*Problem details*:
Each entry below must come back exactly as written, without its pictures.

:::

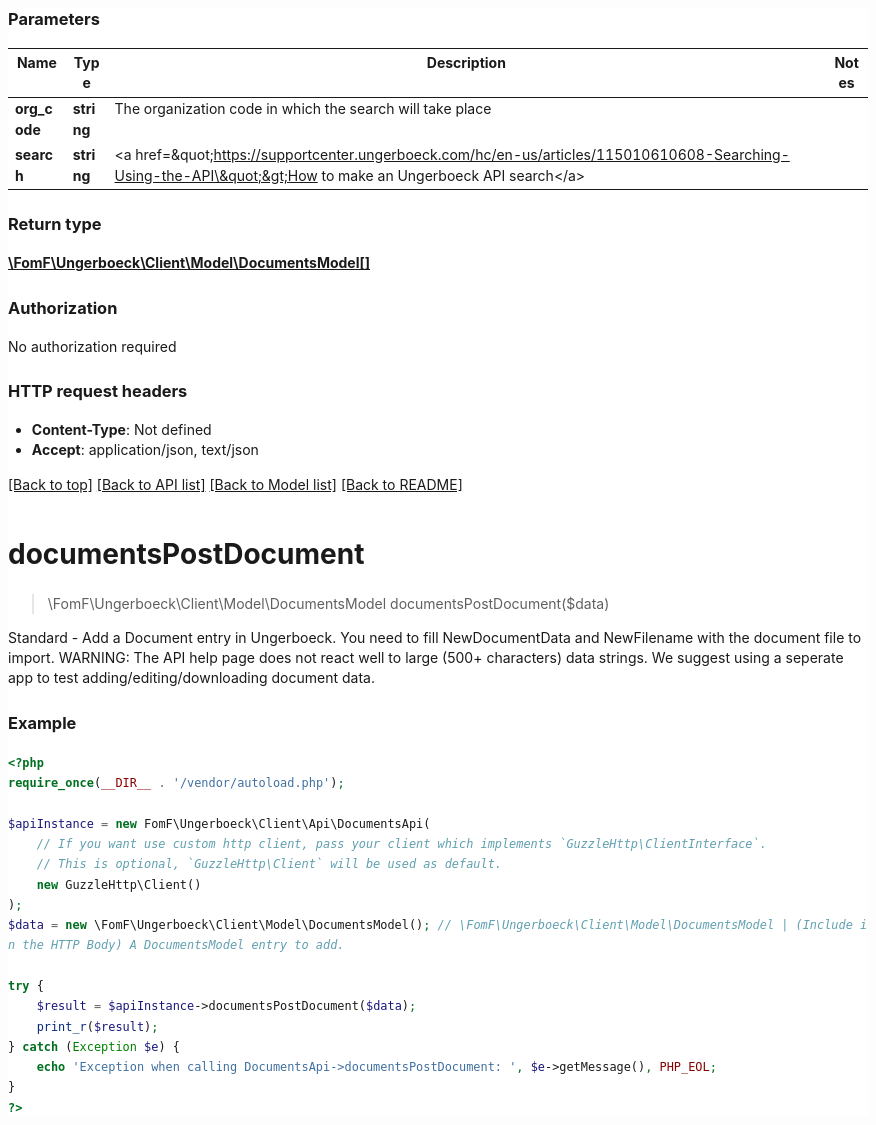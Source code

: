 ### Parameters

Name | Type | Description  | Notes
------------- | ------------- | ------------- | -------------
 **org_code** | **string**| The organization code in which the search will take place |
 **search** | **string**| &lt;a href&#x3D;\&quot;https://supportcenter.ungerboeck.com/hc/en-us/articles/115010610608-Searching-Using-the-API\&quot;&gt;How to make an Ungerboeck API search&lt;/a&gt; |

### Return type

[**\FomF\Ungerboeck\Client\Model\DocumentsModel[]**](../Model/DocumentsModel.md)

### Authorization

No authorization required

### HTTP request headers

 - **Content-Type**: Not defined
 - **Accept**: application/json, text/json

[[Back to top]](#) [[Back to API list]](../../README.md#documentation-for-api-endpoints) [[Back to Model list]](../../README.md#documentation-for-models) [[Back to README]](../../README.md)

# **documentsPostDocument**
> \FomF\Ungerboeck\Client\Model\DocumentsModel documentsPostDocument($data)

Standard - Add a Document entry in Ungerboeck.  You need to fill NewDocumentData and NewFilename with the document file to import. WARNING: The API help page does not react well to large (500+ characters) data strings.  We suggest using a seperate app to test adding/editing/downloading document data.

### Example
```php
<?php
require_once(__DIR__ . '/vendor/autoload.php');

$apiInstance = new FomF\Ungerboeck\Client\Api\DocumentsApi(
    // If you want use custom http client, pass your client which implements `GuzzleHttp\ClientInterface`.
    // This is optional, `GuzzleHttp\Client` will be used as default.
    new GuzzleHttp\Client()
);
$data = new \FomF\Ungerboeck\Client\Model\DocumentsModel(); // \FomF\Ungerboeck\Client\Model\DocumentsModel | (Include in the HTTP Body) A DocumentsModel entry to add.

try {
    $result = $apiInstance->documentsPostDocument($data);
    print_r($result);
} catch (Exception $e) {
    echo 'Exception when calling DocumentsApi->documentsPostDocument: ', $e->getMessage(), PHP_EOL;
}
?>
```
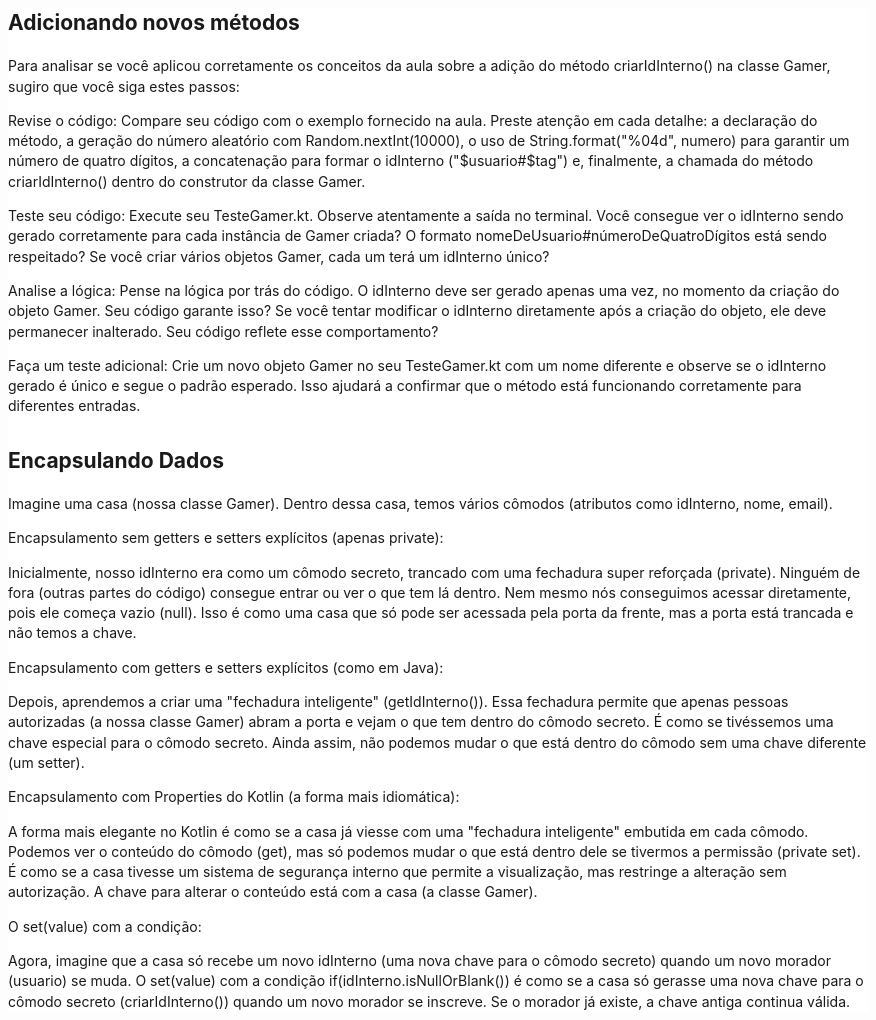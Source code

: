 ## Adicionando novos métodos

Para analisar se você aplicou corretamente os conceitos da aula sobre a adição do método criarIdInterno() na classe Gamer, sugiro que você siga estes passos:

Revise o código: Compare seu código com o exemplo fornecido na aula. Preste atenção em cada detalhe: a declaração do método, a geração do número aleatório com Random.nextInt(10000), o uso de String.format("%04d", numero) para garantir um número de quatro dígitos, a concatenação para formar o idInterno ("$usuario#$tag") e, finalmente, a chamada do método criarIdInterno() dentro do construtor da classe Gamer.

Teste seu código: Execute seu TesteGamer.kt. Observe atentamente a saída no terminal. Você consegue ver o idInterno sendo gerado corretamente para cada instância de Gamer criada? O formato nomeDeUsuario#númeroDeQuatroDígitos está sendo respeitado? Se você criar vários objetos Gamer, cada um terá um idInterno único?

Analise a lógica: Pense na lógica por trás do código. O idInterno deve ser gerado apenas uma vez, no momento da criação do objeto Gamer. Seu código garante isso? Se você tentar modificar o idInterno diretamente após a criação do objeto, ele deve permanecer inalterado. Seu código reflete esse comportamento?

Faça um teste adicional: Crie um novo objeto Gamer no seu TesteGamer.kt com um nome diferente e observe se o idInterno gerado é único e segue o padrão esperado. Isso ajudará a confirmar que o método está funcionando corretamente para diferentes entradas.

## Encapsulando Dados

Imagine uma casa (nossa classe Gamer). Dentro dessa casa, temos vários cômodos (atributos como idInterno, nome, email).

Encapsulamento sem getters e setters explícitos (apenas private):

Inicialmente, nosso idInterno era como um cômodo secreto, trancado com uma fechadura super reforçada (private). Ninguém de fora (outras partes do código) consegue entrar ou ver o que tem lá dentro. Nem mesmo nós conseguimos acessar diretamente, pois ele começa vazio (null). Isso é como uma casa que só pode ser acessada pela porta da frente, mas a porta está trancada e não temos a chave.

Encapsulamento com getters e setters explícitos (como em Java):

Depois, aprendemos a criar uma "fechadura inteligente" (getIdInterno()). Essa fechadura permite que apenas pessoas autorizadas (a nossa classe Gamer) abram a porta e vejam o que tem dentro do cômodo secreto. É como se tivéssemos uma chave especial para o cômodo secreto. Ainda assim, não podemos mudar o que está dentro do cômodo sem uma chave diferente (um setter).

Encapsulamento com Properties do Kotlin (a forma mais idiomática):

A forma mais elegante no Kotlin é como se a casa já viesse com uma "fechadura inteligente" embutida em cada cômodo. Podemos ver o conteúdo do cômodo (get), mas só podemos mudar o que está dentro dele se tivermos a permissão (private set). É como se a casa tivesse um sistema de segurança interno que permite a visualização, mas restringe a alteração sem autorização. A chave para alterar o conteúdo está com a casa (a classe Gamer).

O set(value) com a condição:

Agora, imagine que a casa só recebe um novo idInterno (uma nova chave para o cômodo secreto) quando um novo morador (usuario) se muda. O set(value) com a condição if(idInterno.isNullOrBlank()) é como se a casa só gerasse uma nova chave para o cômodo secreto (criarIdInterno()) quando um novo morador se inscreve. Se o morador já existe, a chave antiga continua válida.
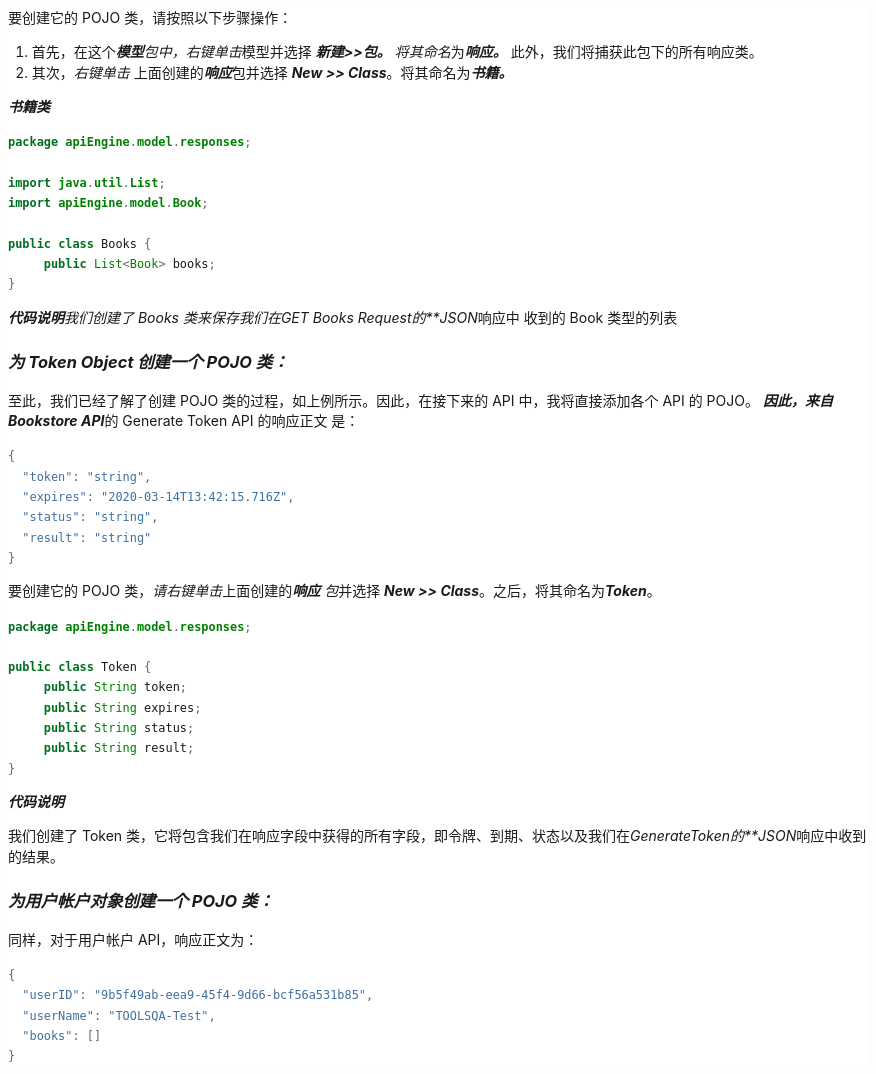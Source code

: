 要创建它的 POJO 类，请按照以下步骤操作：

1. 首先，在这个***模型**包中，右键单击*模型并选择 ***新建>>包。*** *将其命名*为***响应。*** 此外，我们将捕获此包下的所有响应类。
2. 其次，*右键单击* 上面创建的***响应***包并选择 ***New >> Class***。将其命名为***书籍。***

***书籍类***

```java
package apiEngine.model.responses;

import java.util.List;
import apiEngine.model.Book;

public class Books {
	 public List<Book> books;
}
```

***代码说明****我们创建了 Books 类来保存我们在GET Books Request的**JSON*响应中 收到的 Book 类型的列表

### ***为 Token Object 创建一个 POJO 类：***

至此，我们已经了解了创建 POJO 类的过程，如上例所示。因此，在接下来的 API 中，我将直接添加各个 API 的 POJO。
***因此，来自Bookstore API***的 Generate Token API 的响应正文 是：

```java
{
  "token": "string",
  "expires": "2020-03-14T13:42:15.716Z",
  "status": "string",
  "result": "string"
}
```

要创建它的 POJO 类，*请右键单击*上面创建的***响应** 包*并选择 ***New >> Class***。之后，将其命名为***Token***。

```java
package apiEngine.model.responses;

public class Token {
	 public String token;
	 public String expires;
	 public String status;
	 public String result;
}
```

***代码说明***

我们创建了 Token 类，它将包含我们在响应字段中获得的所有字段，即令牌、到期、状态以及我们在*GenerateToken的**JSON*响应中收到的结果。

### ***为用户帐户对象创建一个 POJO 类：***

同样，对于用户帐户 API，响应正文为：

```java
{
  "userID": "9b5f49ab-eea9-45f4-9d66-bcf56a531b85",
  "userName": "TOOLSQA-Test",
  "books": []
}
```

:::

*Written response*:
Source code

: ### Parameters

Name | Type | Description  | Notes
------------- | ------------- | ------------- | -------------
 **org_code** | **string**| The organization code in which the search will take place |
 **search** | **string**| &lt;a href&#x3D;\&quot;https://supportcenter.ungerboeck.com/hc/en-us/articles/115010610608-Searching-Using-the-API\&quot;&gt;How to make an Ungerboeck API search&lt;/a&gt; |

### Return type

[**\FomF\Ungerboeck\Client\Model\DocumentsModel[]**](../Model/DocumentsModel.md)

### Authorization

No authorization required

### HTTP request headers

 - **Content-Type**: Not defined
 - **Accept**: application/json, text/json

[[Back to top]](#) [[Back to API list]](../../README.md#documentation-for-api-endpoints) [[Back to Model list]](../../README.md#documentation-for-models) [[Back to README]](../../README.md)

# **documentsPostDocument**
> \FomF\Ungerboeck\Client\Model\DocumentsModel documentsPostDocument($data)

Standard - Add a Document entry in Ungerboeck.  You need to fill NewDocumentData and NewFilename with the document file to import. WARNING: The API help page does not react well to large (500+ characters) data strings.  We suggest using a seperate app to test adding/editing/downloading document data.

### Example
```php
<?php
require_once(__DIR__ . '/vendor/autoload.php');

$apiInstance = new FomF\Ungerboeck\Client\Api\DocumentsApi(
    // If you want use custom http client, pass your client which implements `GuzzleHttp\ClientInterface`.
    // This is optional, `GuzzleHttp\Client` will be used as default.
    new GuzzleHttp\Client()
);
$data = new \FomF\Ungerboeck\Client\Model\DocumentsModel(); // \FomF\Ungerboeck\Client\Model\DocumentsModel | (Include in the HTTP Body) A DocumentsModel entry to add.

try {
    $result = $apiInstance->documentsPostDocument($data);
    print_r($result);
} catch (Exception $e) {
    echo 'Exception when calling DocumentsApi->documentsPostDocument: ', $e->getMessage(), PHP_EOL;
}
?>
```
Source code

: ## Adicionando novos métodos

Para analisar se você aplicou corretamente os conceitos da aula sobre a adição do método criarIdInterno() na classe Gamer, sugiro que você siga estes passos:

Revise o código: Compare seu código com o exemplo fornecido na aula. Preste atenção em cada detalhe: a declaração do método, a geração do número aleatório com Random.nextInt(10000), o uso de String.format("%04d", numero) para garantir um número de quatro dígitos, a concatenação para formar o idInterno ("$usuario#$tag") e, finalmente, a chamada do método criarIdInterno() dentro do construtor da classe Gamer.

Teste seu código: Execute seu TesteGamer.kt. Observe atentamente a saída no terminal. Você consegue ver o idInterno sendo gerado corretamente para cada instância de Gamer criada? O formato nomeDeUsuario#númeroDeQuatroDígitos está sendo respeitado? Se você criar vários objetos Gamer, cada um terá um idInterno único?

Analise a lógica: Pense na lógica por trás do código. O idInterno deve ser gerado apenas uma vez, no momento da criação do objeto Gamer. Seu código garante isso? Se você tentar modificar o idInterno diretamente após a criação do objeto, ele deve permanecer inalterado. Seu código reflete esse comportamento?

Faça um teste adicional: Crie um novo objeto Gamer no seu TesteGamer.kt com um nome diferente e observe se o idInterno gerado é único e segue o padrão esperado. Isso ajudará a confirmar que o método está funcionando corretamente para diferentes entradas.

## Encapsulando Dados

Imagine uma casa (nossa classe Gamer). Dentro dessa casa, temos vários cômodos (atributos como idInterno, nome, email).

Encapsulamento sem getters e setters explícitos (apenas private):

Inicialmente, nosso idInterno era como um cômodo secreto, trancado com uma fechadura super reforçada (private). Ninguém de fora (outras partes do código) consegue entrar ou ver o que tem lá dentro. Nem mesmo nós conseguimos acessar diretamente, pois ele começa vazio (null). Isso é como uma casa que só pode ser acessada pela porta da frente, mas a porta está trancada e não temos a chave.

Encapsulamento com getters e setters explícitos (como em Java):

Depois, aprendemos a criar uma "fechadura inteligente" (getIdInterno()). Essa fechadura permite que apenas pessoas autorizadas (a nossa classe Gamer) abram a porta e vejam o que tem dentro do cômodo secreto. É como se tivéssemos uma chave especial para o cômodo secreto. Ainda assim, não podemos mudar o que está dentro do cômodo sem uma chave diferente (um setter).

Encapsulamento com Properties do Kotlin (a forma mais idiomática):

A forma mais elegante no Kotlin é como se a casa já viesse com uma "fechadura inteligente" embutida em cada cômodo. Podemos ver o conteúdo do cômodo (get), mas só podemos mudar o que está dentro dele se tivermos a permissão (private set). É como se a casa tivesse um sistema de segurança interno que permite a visualização, mas restringe a alteração sem autorização. A chave para alterar o conteúdo está com a casa (a classe Gamer).

O set(value) com a condição:

Agora, imagine que a casa só recebe um novo idInterno (uma nova chave para o cômodo secreto) quando um novo morador (usuario) se muda. O set(value) com a condição if(idInterno.isNullOrBlank()) é como se a casa só gerasse uma nova chave para o cômodo secreto (criarIdInterno()) quando um novo morador se inscreve. Se o morador já existe, a chave antiga continua válida.
Source code

: 要创建它的 POJO 类，请按照以下步骤操作：

1. 首先，在这个***模型**包中，右键单击*模型并选择 ***新建>>包。*** *将其命名*为***响应。*** 此外，我们将捕获此包下的所有响应类。
2. 其次，*右键单击* 上面创建的***响应***包并选择 ***New >> Class***。将其命名为***书籍。***

***书籍类***

```java
package apiEngine.model.responses;

import java.util.List;
import apiEngine.model.Book;

public class Books {
	 public List<Book> books;
}
```

***代码说明****我们创建了 Books 类来保存我们在GET Books Request的**JSON*响应中 收到的 Book 类型的列表

### ***为 Token Object 创建一个 POJO 类：***

至此，我们已经了解了创建 POJO 类的过程，如上例所示。因此，在接下来的 API 中，我将直接添加各个 API 的 POJO。
***因此，来自Bookstore API***的 Generate Token API 的响应正文 是：

```java
{
  "token": "string",
  "expires": "2020-03-14T13:42:15.716Z",
  "status": "string",
  "result": "string"
}
```

要创建它的 POJO 类，*请右键单击*上面创建的***响应** 包*并选择 ***New >> Class***。之后，将其命名为***Token***。

```java
package apiEngine.model.responses;

public class Token {
	 public String token;
	 public String expires;
	 public String status;
	 public String result;
}
```

***代码说明***

我们创建了 Token 类，它将包含我们在响应字段中获得的所有字段，即令牌、到期、状态以及我们在*GenerateToken的**JSON*响应中收到的结果。

### ***为用户帐户对象创建一个 POJO 类：***

同样，对于用户帐户 API，响应正文为：

```java
{
  "userID": "9b5f49ab-eea9-45f4-9d66-bcf56a531b85",
  "userName": "TOOLSQA-Test",
  "books": []
}
```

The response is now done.